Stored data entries

▼

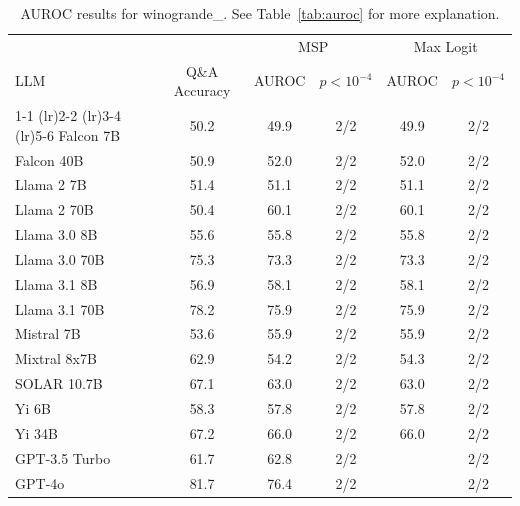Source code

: \begin{table}[h]
\caption{AUROC results for winogrande_. See Table~\ref{tab:auroc} for more explanation.}
\label{tab:auroc_margin}
\centering
\begin{tabular}{lccccc}
\toprule
& & \multicolumn{2}{c}{MSP} & \multicolumn{2}{c}{Max Logit} \\ 
LLM & Q\&A Accuracy & AUROC & $p < 10^{-4}$ & AUROC & $p < 10^{-4}$ \\ 
\cmidrule(lr){1-1} \cmidrule(lr){2-2} \cmidrule(lr){3-4} \cmidrule(lr){5-6} 
Falcon 7B & 50.2 & 49.9 & 2/2 & 49.9 & 2/2\\
Falcon 40B & 50.9 & 52.0 & 2/2 & 52.0 & 2/2\\
Llama 2 7B & 51.4 & 51.1 & 2/2 & 51.1 & 2/2\\
Llama 2 70B & 50.4 & 60.1 & 2/2 & 60.1 & 2/2\\
Llama 3.0 8B & 55.6 & 55.8 & 2/2 & 55.8 & 2/2\\
Llama 3.0 70B & 75.3 & 73.3 & 2/2 & 73.3 & 2/2\\
Llama 3.1 8B & 56.9 & 58.1 & 2/2 & 58.1 & 2/2\\
Llama 3.1 70B & 78.2 & 75.9 & 2/2 & 75.9 & 2/2\\
Mistral 7B & 53.6 & 55.9 & 2/2 & 55.9 & 2/2\\
Mixtral 8x7B & 62.9 & 54.2 & 2/2 & 54.3 & 2/2\\
SOLAR 10.7B & 67.1 & 63.0 & 2/2 & 63.0 & 2/2\\
Yi 6B & 58.3 & 57.8 & 2/2 & 57.8 & 2/2\\
Yi 34B & 67.2 & 66.0 & 2/2 & 66.0 & 2/2\\
GPT-3.5 Turbo & 61.7 & 62.8 & 2/2 &  & 2/2\\
GPT-4o & 81.7 & 76.4 & 2/2 &  & 2/2\\
\bottomrule
\end{tabular}
\end{table}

▲

Retype only the stretch of lines above starting at the one with "Llama 2 7B & 51.4 & 51.1 & 2/2 & 51.1 & 2/2\\" and stopping at the one with "GPT-3.5 Turbo &", exactly as written, with both kept.

Llama 2 7B & 51.4 & 51.1 & 2/2 & 51.1 & 2/2\\
Llama 2 70B & 50.4 & 60.1 & 2/2 & 60.1 & 2/2\\
Llama 3.0 8B & 55.6 & 55.8 & 2/2 & 55.8 & 2/2\\
Llama 3.0 70B & 75.3 & 73.3 & 2/2 & 73.3 & 2/2\\
Llama 3.1 8B & 56.9 & 58.1 & 2/2 & 58.1 & 2/2\\
Llama 3.1 70B & 78.2 & 75.9 & 2/2 & 75.9 & 2/2\\
Mistral 7B & 53.6 & 55.9 & 2/2 & 55.9 & 2/2\\
Mixtral 8x7B & 62.9 & 54.2 & 2/2 & 54.3 & 2/2\\
SOLAR 10.7B & 67.1 & 63.0 & 2/2 & 63.0 & 2/2\\
Yi 6B & 58.3 & 57.8 & 2/2 & 57.8 & 2/2\\
Yi 34B & 67.2 & 66.0 & 2/2 & 66.0 & 2/2\\
GPT-3.5 Turbo & 61.7 & 62.8 & 2/2 &  & 2/2\\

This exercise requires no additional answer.